La fulgurante hausse des hauts revenus

Les revenus des les plus aisés poursuivent leur envolée, selon les dernières analyses de l’Insee

— Par Jean Samblé —

Les travaux récents de l’Insee dressent un portrait sans équivoque de l’évolution des inégalités en France : en vingt ans, les revenus et le patrimoine des ménages les plus riches ont progressé bien plus vite que ceux du reste de la population, creusant un fossé qui ne cesse de s’élargir.

L’étude, qui s’appuie sur les données fiscales de 2022, révèle qu’environ un foyer sur mille appartient désormais à la catégorie des « très hauts revenus ». Pour intégrer ce groupe extrêmement restreint – un peu plus de 40 000 foyers – il fallait déclarer au moins 463 000 euros cette année-là. Leur revenu moyen avoisine pour sa part un million d’euros annuels, provenant en grande partie des revenus du capital (dividendes, plus-values, intérêts), bien davantage que des salaires ou retraites.

Un profil très spécifique : masculins, âgés et parisiens

Ces contribuables se démarquent nettement du reste de la population :

  • Ils vivent majoritairement en Île-de-France, particulièrement à Paris et dans les Hauts-de-Seine.
  • Le premier déclarant a en moyenne 56 ans.
  • Ils sont très souvent en couple marié ou pacsé.
  • Leur patrimoine combine biens immobiliers, placements financiers, assurance vie et souvent un patrimoine professionnel.

Parmi les salariés les mieux rémunérés, on trouve une présence notable de sportifs professionnels : plus d’un tiers du Top 100 des plus hauts salaires du privé est composé de footballeurs de Ligue 1. Les dirigeants d’entreprise et les cadres dirigeants complètent ce classement. Les femmes, en revanche, restent largement sous-représentées : elles ne constituent qu’un quart du top 1 % des salariés les mieux payés, et seulement dix figurent parmi les cent plus hauts revenus.

Un décollage spectaculaire des très hauts revenus depuis 2003

Les données de l’Insee montrent une accélération fulgurante des revenus des 0,1 % les plus aisés. Entre 2003 et 2022, leur revenu moyen a augmenté de 119 %, soit une hausse 2,6 fois plus rapide que celle observée pour l’ensemble des foyers fiscaux.

Les crises économiques successives ont provoqué des variations temporaires, mais la tendance de fond reste la même : la croissance des revenus du capital, la bonne santé des marchés financiers et la hausse de l’immobilier ont contribué à une progression quasi continue.

Résultat :

  • En 2003, ces foyers gagnaient 21 fois plus que la moyenne des autres contribuables.
  • En 2022, ils en gagnent 31 fois plus.
  • Comparés au quart le plus modeste des foyers, l’écart s’est envolé : de 95 fois plus en 2003 à 167 fois plus en 2022.

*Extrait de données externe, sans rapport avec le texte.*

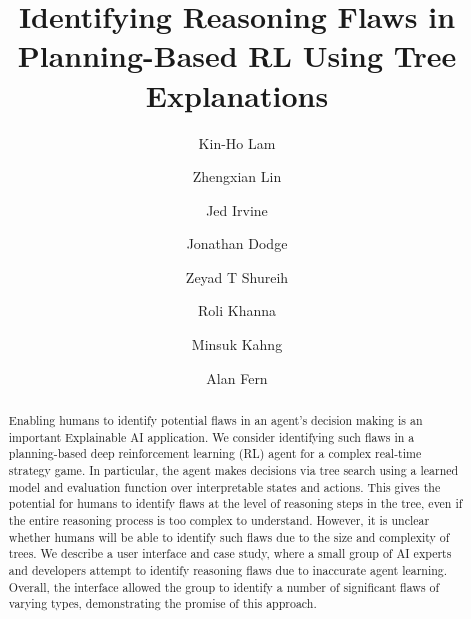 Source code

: \documentclass{article}
\title{Identifying Reasoning Flaws in Planning-Based RL Using Tree Explanations}
\author{
Kin-Ho Lam\and%
Zhengxian Lin\and%
Jed Irvine\and%
Jonathan Dodge\and
Zeyad T Shureih\and%
Roli Khanna\and
Minsuk Kahng\and
Alan Fern\and 
\affiliations
}
\begin{document}
\maketitle

\begin{abstract}
Enabling humans to identify potential flaws in an agent's decision making is an important Explainable AI application. We consider identifying such flaws in a planning-based deep reinforcement learning (RL) agent for a complex real-time strategy game. In particular, the agent makes decisions via tree search using a learned model and evaluation function over interpretable states and actions. This gives the potential for humans to identify flaws at the level of reasoning steps in the tree, even if the entire reasoning process is too complex to understand. However, it is unclear whether humans will be able to identify such flaws due to the size and complexity of trees. We describe a user interface and case study, where a small group of AI experts and developers attempt to identify reasoning flaws due to inaccurate agent learning. Overall, the interface allowed the group to identify a number of significant flaws of varying types, demonstrating the promise of this approach. 


\end{abstract}
\end{document}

Une fiscalité qui n’a pas enrayé les inégalités

Bien que les très hauts revenus contribuent fortement au financement de l’impôt sur le revenu – près de 10,7 milliards d’euros en 2022, soit 13 % du total –, leur taux effectif d’imposition a diminué en vingt ans, passant de 29,2 % à 25,7 %.

Les évolutions fiscales expliquent en partie ce mouvement :

  • Sous François Hollande, l’intégration renforcée des revenus du capital dans l’impôt progressif avait temporairement freiné la distribution de dividendes.
  • Le quinquennat d’Emmanuel Macron a introduit le prélèvement forfaitaire unique (PFU), ou « flat tax », rendant la fiscalité des revenus du capital plus avantageuse et contribuant à la remontée rapide des revenus des ultrariches.

Une question politique brûlante

Ces constats apparaissent alors que le Parlement débat du budget 2026. Plusieurs mesures fiscales ciblant les plus aisés sont en discussion, parfois déjà réduites ou rejetées, comme la taxe Zucman, récemment écartée à l’Assemblée nationale.

Malgré l’introduction d’une contribution supplémentaire sur les très hauts revenus et d’une nouvelle taxe sur les holdings patrimoniales, l’avenir du paquet fiscal reste incertain, d’autant que les divergences entre Assemblée et Sénat s’annoncent profondes.